Well, it is a jam-packed news day, isn’t it? Linda Tripp held a news conference and was scarier than anything I saw last night in Halloween: H20. No, I’m not going to refer to how she looks (at least in print. What was scary is that she compared herself to me and you and every other decent, truth-loving American. Certainly it’s true that the president’s maladroit lawyer, Bob Bennett, threw gasoline on the pyre-that-is-Linda by calling her a liar when she was likely referring to something she actually saw. But here’s where Tripp differs from, for example, me. She and Lucianne Goldberg were peddling a “Behind the Scenes at the White House” book years before Monica Lewinsky batted her porcine baby blues at the Man from Hope. So the New York Times says that Monica’s going to hand over a dress. The word “dress,” which is in the subhead of the three-column lead story, is right around the level of the president’s mouth in the accompanying picture. The dress, allegedly bearing traces of the president’s affection, was a “bargaining chip”; a sidebar suggests that a motive for Lewinsky’s testimony was immunity for her mom, Marcia Lewis. Threatening someone’s mother is about as low as it gets, but if Lewinsky’s grandmother were still around, I have a feeling Starr would have yanked her out of her wheelchair and pushed her up the courthouse steps in leg irons. The story speaks of an unusually strong bond between daughter and mother; the latter, you might recall, wrote a book about the private lives of the three tenors in which she hinted strongly (and by all reports fantastically) that she’d made the beast with two backs with Placido Domingo. Meanwhile, Tripp’s testimony has given new meaning to the phrase: “The Fat Lady Sings.”

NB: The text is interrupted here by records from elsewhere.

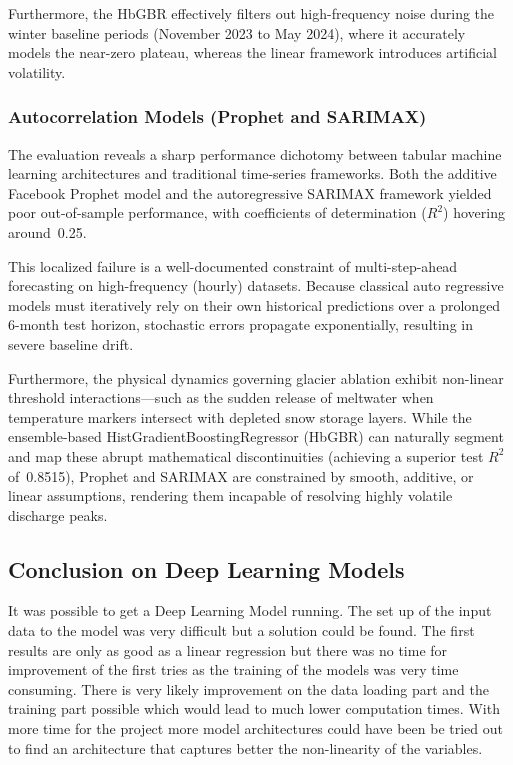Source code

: \documentclass[a4paper,12pt]{article}
\begin{document}
Furthermore, the HbGBR effectively filters out high-frequency noise during the 
winter baseline periods (November 2023 to May 2024), where it accurately models the 
near-zero plateau, whereas the linear framework introduces artificial volatility.\\

\subsubsection{Autocorrelation Models (Prophet and SARIMAX)}

The evaluation reveals a sharp performance dichotomy between tabular machine learning 
architectures and traditional time-series frameworks. Both the additive Facebook Prophet 
model and the autoregressive SARIMAX framework yielded poor out-of-sample performance, 
with coefficients of determination ($R^2$) hovering around~0.25. 

This localized failure is a well-documented constraint of multi-step-ahead forecasting 
on high-frequency (hourly) datasets. Because classical auto regressive models must iteratively 
rely on their own historical predictions over a prolonged 6-month test horizon, 
stochastic errors propagate exponentially, resulting in severe baseline drift.

Furthermore, the physical dynamics governing glacier ablation exhibit non-linear 
threshold interactions---such as the sudden release of meltwater when temperature markers 
intersect with depleted snow storage layers. While the ensemble-based 
HistGradientBoostingRegressor (HbGBR) can naturally segment and map these abrupt mathematical 
discontinuities (achieving a superior test $R^2$ of~0.8515), Prophet and SARIMAX are constrained by smooth, additive, or linear assumptions, rendering them incapable of 
resolving highly volatile discharge peaks.

\subsection{Conclusion on Deep Learning Models}

It was possible to get a Deep Learning Model running. The set up of the input data to the model was very difficult  but a solution could be found. The first results are only as good as a linear regression but there was no time for improvement of the first tries as the training of the models was very time consuming. There is very likely improvement on the data loading part and the training part possible which would lead to much lower computation times. With more time for the project more model architectures could have been be tried out to find an architecture that captures better the non-linearity of the variables.
\end{document}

Speaking of which, the debate over obesity in opera rages on in Rec.music.opera, with participants continuing to call each bigots and fag-hags. As to the controversy itself, I gather that the more hippopatomic sopranos might gain a little on the top end but lose a lot more in being unable to pick up a spear without gasping for breath. Having always preferred to listen to opera rather than watch it, I’m less passionate about the issue than I am about, say, Henry Kissinger, whom I’d incidentally like to see cast as Don Giovanni and ultimately dragged down to hell by the millions of Vietnamese, Cambodian, and North and South American human beings who died in agony as a consequence of his “realpolitik.”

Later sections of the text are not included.